The spacings on the imaginary line are completely arbitrary and mean nothing because we have no way of visualizing an imaginary quantity. The expression (2i < 3i) is not even necessary true. If imaginary numbers really are some type of multi-dimensional numbers with multiple components, like a vector with 2 components, we should be able to apply simple vector math to them and also visualize them in a nice way.
You might say all real numbers would exist on the "event horizon" of the imaginary number space, meaning that all real numbers would have a y component equal to 0.
However there is no vector which when multiplied by itself results in a vector where x=-1 and y=0 (aka the real number -1). We run into the same problem, a negative vector multiplied with a negative vector is a positive vector. I wish it were that easy, but if it were it would have been figured out already.
What come to mind when you say "plotting out the structure of an imaginary number"? Is there a structure to it? It's just a value. It has all the structure of "5", that is, none. It has a behavior.
The complex plane is for doing vector math with them.
Originally posted by ChaoticOrder
But we clearly cannot plot out imaginary numbers in that way, and complex numbers are not the same thing as imaginary number.
The complex plane is for doing vector math with complex numbers which contain two components: a real components and an imaginary component. It's not for doing math with imaginary numbers directly, and that's the point you need to understand.
What's up and down that y axis?
Originally posted by ChaoticOrder
You need to understand the fact that the y axis is a completely arbitrary, any mathematician will tell you that.
The complex plane is like any other 2D plane which can be used to plot vectors. You're plotting the real component and imaginary component of the complex number as a way to visualize the complex number, it IS NOT a way of visualizing imaginary numbers themselves.
The fact is we have no way of visualizing imaginary numbers and if you dispute that fact you clearly need to do more research on imaginary numbers.
So is any method of visualizing something in mathematics.
...
i is a value, like 5.
Don't visualize it. That's what math is for. I can't visualize Hamiltonians, doesn't stop me from using them.

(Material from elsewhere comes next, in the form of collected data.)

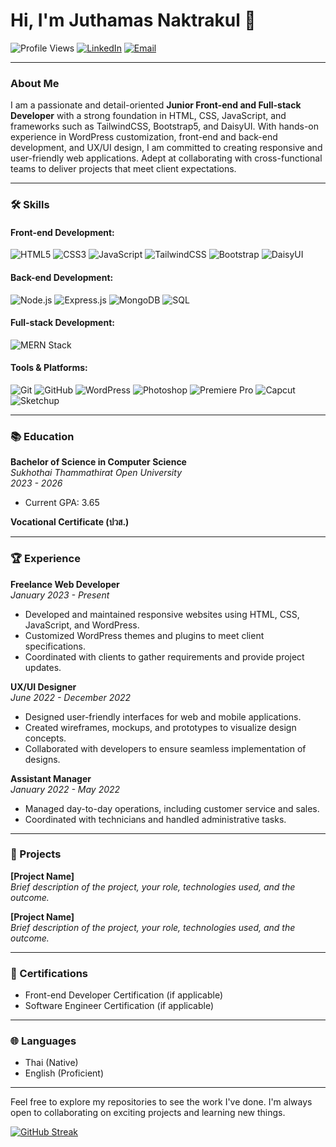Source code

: # Hi, I'm Juthamas Naktrakul 👋

![Profile Views](https://komarev.com/ghpvc/?username=ffavfern&color=blueviolet)
[![LinkedIn](https://img.shields.io/badge/LinkedIn-Profile-blue)](https://www.linkedin.com/in/your-linkedin)
[![Email](https://img.shields.io/badge/Email-Contact-blue)](mailto:your-email@example.com)

---

### About Me

I am a passionate and detail-oriented **Junior Front-end and Full-stack Developer** with a strong foundation in HTML, CSS, JavaScript, and frameworks such as TailwindCSS, Bootstrap5, and DaisyUI. With hands-on experience in WordPress customization, front-end and back-end development, and UX/UI design, I am committed to creating responsive and user-friendly web applications. Adept at collaborating with cross-functional teams to deliver projects that meet client expectations.

---

### 🛠 Skills

#### Front-end Development:
![HTML5](https://img.shields.io/badge/HTML5-E34F26?style=flat&logo=html5&logoColor=white)
![CSS3](https://img.shields.io/badge/CSS3-1572B6?style=flat&logo=css3&logoColor=white)
![JavaScript](https://img.shields.io/badge/JavaScript-F7DF1E?style=flat&logo=javascript&logoColor=black)
![TailwindCSS](https://img.shields.io/badge/TailwindCSS-38B2AC?style=flat&logo=tailwind-css&logoColor=white)
![Bootstrap](https://img.shields.io/badge/Bootstrap-563D7C?style=flat&logo=bootstrap&logoColor=white)
![DaisyUI](https://img.shields.io/badge/DaisyUI-38B2AC?style=flat&logo=daisyui&logoColor=white)

#### Back-end Development:
![Node.js](https://img.shields.io/badge/Node.js-339933?style=flat&logo=node-dot-js&logoColor=white)
![Express.js](https://img.shields.io/badge/Express.js-000000?style=flat&logo=express&logoColor=white)
![MongoDB](https://img.shields.io/badge/MongoDB-47A248?style=flat&logo=mongodb&logoColor=white)
![SQL](https://img.shields.io/badge/SQL-4479A1?style=flat&logo=sql&logoColor=white)

#### Full-stack Development:
![MERN Stack](https://img.shields.io/badge/MERN-3B5998?style=flat&logo=mongodb&logoColor=white)

#### Tools & Platforms:
![Git](https://img.shields.io/badge/Git-F05032?style=flat&logo=git&logoColor=white)
![GitHub](https://img.shields.io/badge/GitHub-181717?style=flat&logo=github&logoColor=white)
![WordPress](https://img.shields.io/badge/WordPress-21759B?style=flat&logo=wordpress&logoColor=white)
![Photoshop](https://img.shields.io/badge/Adobe%20Photoshop-31A8FF?style=flat&logo=adobe-photoshop&logoColor=white)
![Premiere Pro](https://img.shields.io/badge/Adobe%20Premiere%20Pro-9999FF?style=flat&logo=adobe-premiere-pro&logoColor=white)
![Capcut](https://img.shields.io/badge/Capcut-000000?style=flat&logo=capcut&logoColor=white)
![Sketchup](https://img.shields.io/badge/SketchUp-005F9E?style=flat&logo=sketchup&logoColor=white)

---

### 📚 Education

**Bachelor of Science in Computer Science**  
*Sukhothai Thammathirat Open University*  
*2023 - 2026*  
- Current GPA: 3.65

**Vocational Certificate (ปวส.)**

---

### 🏆 Experience

**Freelance Web Developer**  
*January 2023 - Present*  
- Developed and maintained responsive websites using HTML, CSS, JavaScript, and WordPress.
- Customized WordPress themes and plugins to meet client specifications.
- Coordinated with clients to gather requirements and provide project updates.

**UX/UI Designer**  
*June 2022 - December 2022*  
- Designed user-friendly interfaces for web and mobile applications.
- Created wireframes, mockups, and prototypes to visualize design concepts.
- Collaborated with developers to ensure seamless implementation of designs.

**Assistant Manager**  
*January 2022 - May 2022*  
- Managed day-to-day operations, including customer service and sales.
- Coordinated with technicians and handled administrative tasks.

---

### 💼 Projects

**[Project Name]**  
*Brief description of the project, your role, technologies used, and the outcome.*

**[Project Name]**  
*Brief description of the project, your role, technologies used, and the outcome.*

---

### 📜 Certifications

- Front-end Developer Certification (if applicable)
- Software Engineer Certification (if applicable)

---

### 🌐 Languages

- Thai (Native)
- English (Proficient)

---

Feel free to explore my repositories to see the work I've done. I'm always open to collaborating on exciting projects and learning new things.

[![GitHub Streak](https://github-readme-streak-stats.herokuapp.com/?user=ffavfern&theme=dark)](https://git.io/streak-stats)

Originally posted by ChaoticOrder
The imaginary axis on the complex plane isn't meaningful and doesn't represent the true value of imaginary units.
Sure it does. It's not like the thing's made up.
Imaginary numbers are for children.
There are only four possible division algebras: real numbers(1-dimensional), complex numbers (2-dimensional); quaternions (4-dimensional) and octonions (8-dimensional).
Originally posted by ChaoticOrder
reply to post by micpsi
Imaginary numbers are for children.
There are only four possible division algebras: real numbers(1-dimensional), complex numbers (2-dimensional); quaternions (4-dimensional) and octonions (8-dimensional).
The key point you are overlooking is that imaginary numbers are different from all of those. Tell me, how many dimensions does an imaginary number have?
Use something else. Maybe a stick in the ground, we don't care.
Point is: there is a way to visualize complex numbers (which ARE nothing else besides real-part + j*imaginary part). Thousands if not hundreds of thousands are using this tool every day. There is nothing wrong or even debatable with it. It is a mathematical sound way to work with those numbers.
You don't like it. We got that so far.
Please, for the sake of discussion, give an example of a complex number. Is it written in the usual way? Or is there another way?